I entered the classroom with one set of Rory’s Story Cubes. I showed my students the brand-new orange box, which immediately captured their attention. I opened it and took out the nine cubes, which I held in my hands so that the Ss couldn’t see them. I went on to ask several question in order to incite more interest in the classroom (occasionally rattling the cubes to evoke the Ss’ imagination and curiosity). I elicited the following answers:
What’s in in my hands? – Cubes
How many cubes are there? – Nine.
What do you do with the cubes? – Throw. Roll.
What’s on each of the cubes? – Pictures.
How many pictures are there on each cube? In other words, how many sides does each cube have? – Six.
There’s a different picture on each side of a cube and there are no two identical pictures in the box. How many pictures are there if each cube has six sides and there are nine cubes in the box? – 54
I praised the Ss for being smart and good at maths 🙂
I gave Ss a piece of paper per pair. I asked them to predict what pictures there might be on the cubes. They were supposed to come up with six words.
Then I gave each pair one cube. Their task was to look at all the sides and tick any words in their list that they found on the cube. Then they sent the cube to the pair on the left and got one from the pair on the right. This went on till all the Ss had seen all the cubes. I didn’t insist on precise answers – I let them see what they wanted to see (some saw an alien while others considered the same picture to be a boy or a mask). Most Ss guessed 4 or 5 out of six words. At this stage I provided all the vocabulary they wanted to know, i.e. unknown words for images on the cubes, such as magnifying glass, lock, electric bulb, etc. plus vocabulary they knew passively but couldn’t recall (tent, lightning, alien…).
I asked each pair (there were 7 pairs altogether) to grab one cube and roll it at least six times to get six different pictures. They wrote all the words down. Their task was to tell a mini story using the words in no particular order. The next step was to write the story. There was plenty of space on the board so I asked them to write the stories there. This proved to be handy for the follow-up activity – peer feedback – because everybody could see all the stories in one place.

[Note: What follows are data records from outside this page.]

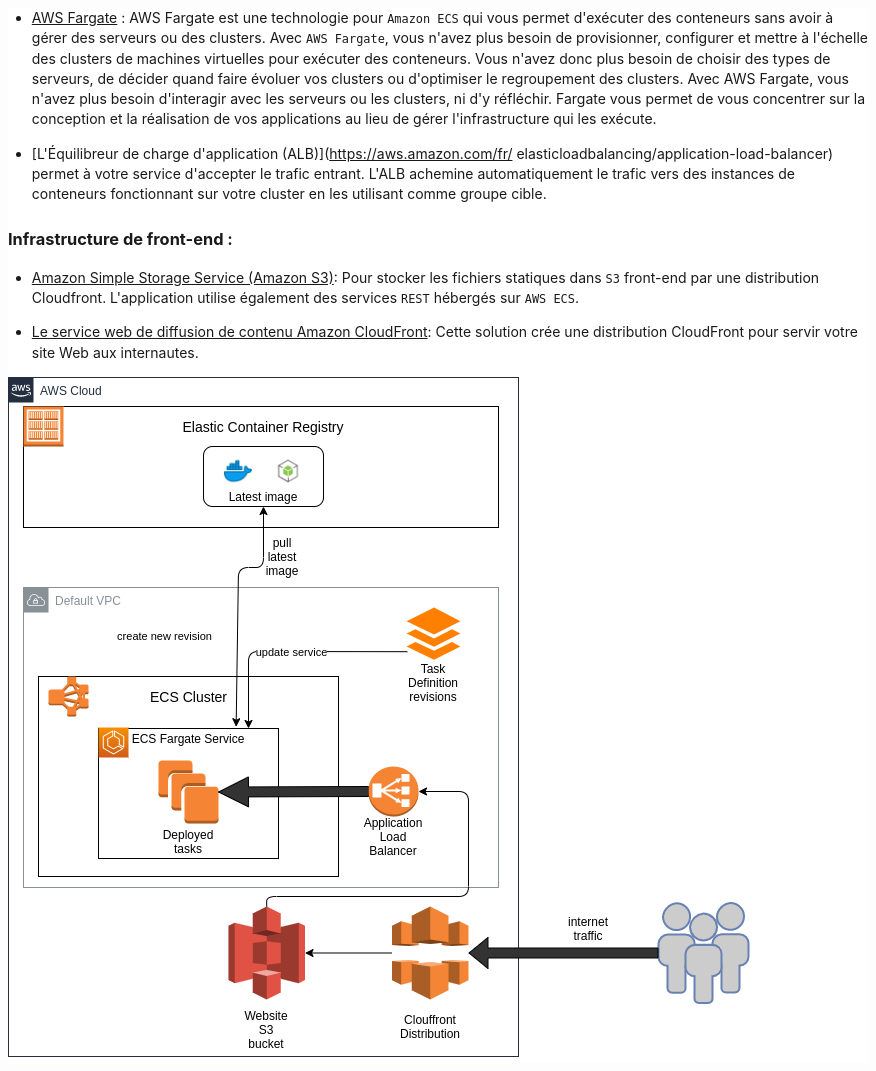 - [AWS Fargate](https://aws.amazon.com/fr/fargate) : AWS Fargate est une 
technologie pour `Amazon ECS` qui vous permet d'exécuter des conteneurs sans 
avoir à gérer des serveurs ou des clusters. Avec `AWS Fargate`, vous n'avez plus 
besoin de provisionner, configurer et mettre à l'échelle des clusters de 
machines virtuelles pour exécuter des conteneurs. Vous n'avez donc plus besoin 
de choisir des types de serveurs, de décider quand faire évoluer vos clusters ou 
d'optimiser le regroupement des clusters.
Avec AWS Fargate, vous n'avez plus besoin d'interagir avec les serveurs ou les 
clusters, ni d'y réfléchir. Fargate vous permet de vous concentrer sur la 
conception et la réalisation de vos applications au lieu de gérer 
l'infrastructure qui les exécute.

- [L'Équilibreur de charge d'application (ALB)](https://aws.amazon.com/fr/
elasticloadbalancing/application-load-balancer) permet à votre service 
d'accepter le trafic entrant. L'ALB achemine automatiquement le trafic vers des 
instances de conteneurs fonctionnant sur votre cluster en les utilisant comme 
groupe cible.

### Infrastructure de front-end : 

- [Amazon Simple Storage Service (Amazon S3)](https://aws.amazon.com/fr/s3): 
Pour stocker les fichiers statiques dans `S3` front-end par une distribution 
Cloudfront. L'application utilise également des services `REST` hébergés sur `AWS ECS`.

- [Le service web de diffusion de contenu Amazon CloudFront](https://docs.aws.amazon.com/fr_fr/cloudfront/index.html): Cette solution crée une distribution 
CloudFront pour servir votre site Web aux internautes.

![](./images/web_app_aws_modele_2.png)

The first pair read their story aloud. When they finished, we applauded to show our appreciation. We tried to come up with some positive feedback first. Then I asked all the class to spot any mistakes in the story and correct them. I didn’t point out any more mistakes myself; I left it exclusively up to the Ss.
Finally I asked them to look at the corrected pieces of writing and tell me what areas of grammar or vocabulary they think they need to work on in the future. The main problems seemed to be missing articles and the -s ending in third person singular verbs.
We finished just when the bell rang. What a perfect timing for a Dogme lesson!